> TO DO
Find how many lines in this data contain the string "manuscript". Respond with only that number.

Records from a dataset
******************************

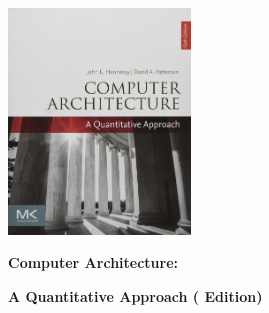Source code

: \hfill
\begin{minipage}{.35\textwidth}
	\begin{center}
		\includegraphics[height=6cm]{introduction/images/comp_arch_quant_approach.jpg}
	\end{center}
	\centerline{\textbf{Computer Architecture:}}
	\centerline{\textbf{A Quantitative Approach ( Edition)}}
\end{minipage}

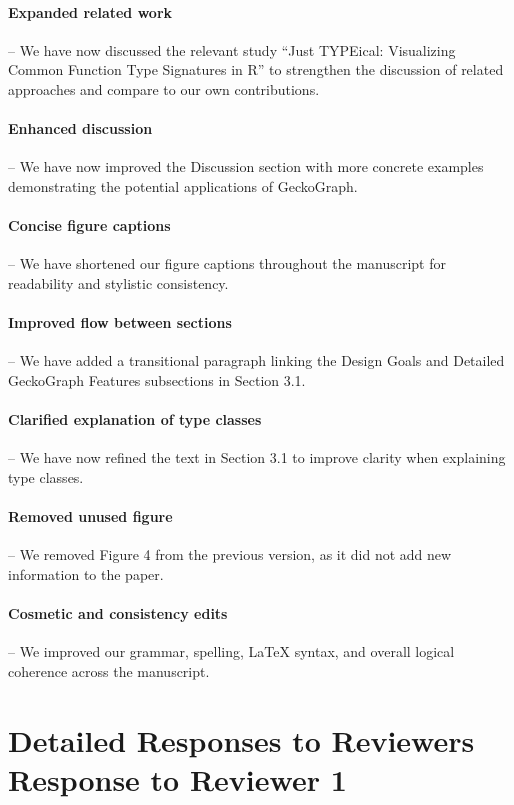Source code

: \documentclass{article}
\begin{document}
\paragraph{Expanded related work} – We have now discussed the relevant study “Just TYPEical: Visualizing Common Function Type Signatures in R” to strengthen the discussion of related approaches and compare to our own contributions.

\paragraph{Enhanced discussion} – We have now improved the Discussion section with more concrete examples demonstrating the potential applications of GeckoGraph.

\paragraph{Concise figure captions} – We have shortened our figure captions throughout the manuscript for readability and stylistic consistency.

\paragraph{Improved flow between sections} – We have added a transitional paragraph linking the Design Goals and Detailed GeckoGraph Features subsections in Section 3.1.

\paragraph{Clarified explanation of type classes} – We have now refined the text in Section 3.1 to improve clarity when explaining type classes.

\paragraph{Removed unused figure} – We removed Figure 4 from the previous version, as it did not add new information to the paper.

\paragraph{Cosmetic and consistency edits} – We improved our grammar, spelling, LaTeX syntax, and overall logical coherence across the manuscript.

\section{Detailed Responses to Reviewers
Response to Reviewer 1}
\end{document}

******************************

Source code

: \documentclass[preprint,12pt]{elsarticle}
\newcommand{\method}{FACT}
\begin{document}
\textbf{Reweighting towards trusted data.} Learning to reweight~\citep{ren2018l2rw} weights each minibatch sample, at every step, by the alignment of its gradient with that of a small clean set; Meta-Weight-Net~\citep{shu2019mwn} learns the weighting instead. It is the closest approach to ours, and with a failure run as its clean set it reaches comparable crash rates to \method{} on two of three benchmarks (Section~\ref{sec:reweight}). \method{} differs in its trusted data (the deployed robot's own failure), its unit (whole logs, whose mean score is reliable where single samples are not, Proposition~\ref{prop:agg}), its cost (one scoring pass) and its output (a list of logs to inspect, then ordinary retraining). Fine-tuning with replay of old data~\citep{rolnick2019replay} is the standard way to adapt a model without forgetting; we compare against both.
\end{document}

******************************

> EXERCISE OUTPUT
2